Exercise material below:

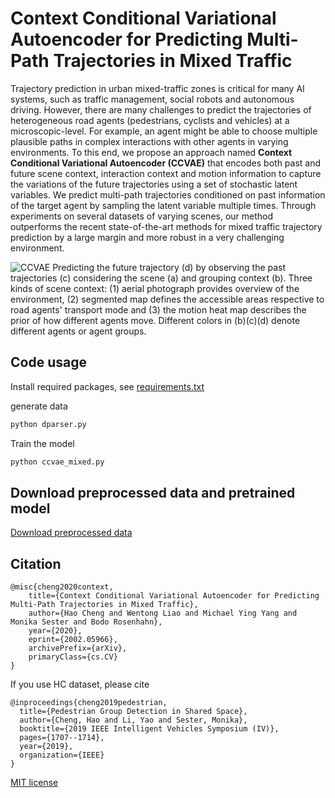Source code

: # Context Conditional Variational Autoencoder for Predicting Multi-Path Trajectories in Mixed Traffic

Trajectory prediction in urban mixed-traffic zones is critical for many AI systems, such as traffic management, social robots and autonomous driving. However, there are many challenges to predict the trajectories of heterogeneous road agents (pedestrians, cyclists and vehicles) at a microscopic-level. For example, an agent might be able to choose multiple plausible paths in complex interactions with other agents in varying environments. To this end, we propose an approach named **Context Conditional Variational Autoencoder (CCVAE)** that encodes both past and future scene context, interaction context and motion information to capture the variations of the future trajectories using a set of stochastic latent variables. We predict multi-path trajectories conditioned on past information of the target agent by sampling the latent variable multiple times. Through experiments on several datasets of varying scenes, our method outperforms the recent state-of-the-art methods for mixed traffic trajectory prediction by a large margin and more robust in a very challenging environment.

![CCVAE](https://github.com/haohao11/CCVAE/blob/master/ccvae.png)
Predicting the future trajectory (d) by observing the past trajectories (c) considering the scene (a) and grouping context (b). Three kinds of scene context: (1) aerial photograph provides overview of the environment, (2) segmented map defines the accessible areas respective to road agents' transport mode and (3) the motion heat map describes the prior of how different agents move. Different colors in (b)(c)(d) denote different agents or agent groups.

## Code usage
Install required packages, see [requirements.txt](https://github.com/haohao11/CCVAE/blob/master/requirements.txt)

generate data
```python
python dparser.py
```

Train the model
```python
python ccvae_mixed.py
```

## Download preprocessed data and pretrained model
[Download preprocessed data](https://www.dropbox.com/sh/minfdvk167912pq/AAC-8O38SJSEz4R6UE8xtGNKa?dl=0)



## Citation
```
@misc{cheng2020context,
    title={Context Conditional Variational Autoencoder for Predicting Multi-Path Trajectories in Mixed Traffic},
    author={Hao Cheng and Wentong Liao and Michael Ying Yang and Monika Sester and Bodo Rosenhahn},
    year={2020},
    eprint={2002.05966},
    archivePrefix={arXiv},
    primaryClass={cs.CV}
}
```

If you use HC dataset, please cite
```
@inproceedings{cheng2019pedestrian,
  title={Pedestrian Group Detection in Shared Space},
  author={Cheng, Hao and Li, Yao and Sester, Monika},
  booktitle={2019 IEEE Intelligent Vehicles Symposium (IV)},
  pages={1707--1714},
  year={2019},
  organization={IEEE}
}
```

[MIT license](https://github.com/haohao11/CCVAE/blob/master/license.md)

End of Exercise material.
Exercise material below:

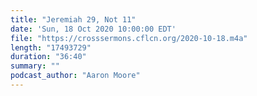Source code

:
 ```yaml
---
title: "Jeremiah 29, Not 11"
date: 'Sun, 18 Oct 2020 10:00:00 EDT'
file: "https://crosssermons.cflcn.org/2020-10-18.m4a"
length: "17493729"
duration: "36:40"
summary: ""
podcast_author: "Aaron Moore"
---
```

End of Exercise material.

**Task to carry out**
From the records above, transcribe exactly the run of lines that opens with the line holding "## Code usage" and closes with the line holding "## Download preprocessed", both included.

**Reply**
## Code usage
Install required packages, see [requirements.txt](https://github.com/haohao11/CCVAE/blob/master/requirements.txt)

generate data
```python
python dparser.py
```

Train the model
```python
python ccvae_mixed.py
```

## Download preprocessed data and pretrained model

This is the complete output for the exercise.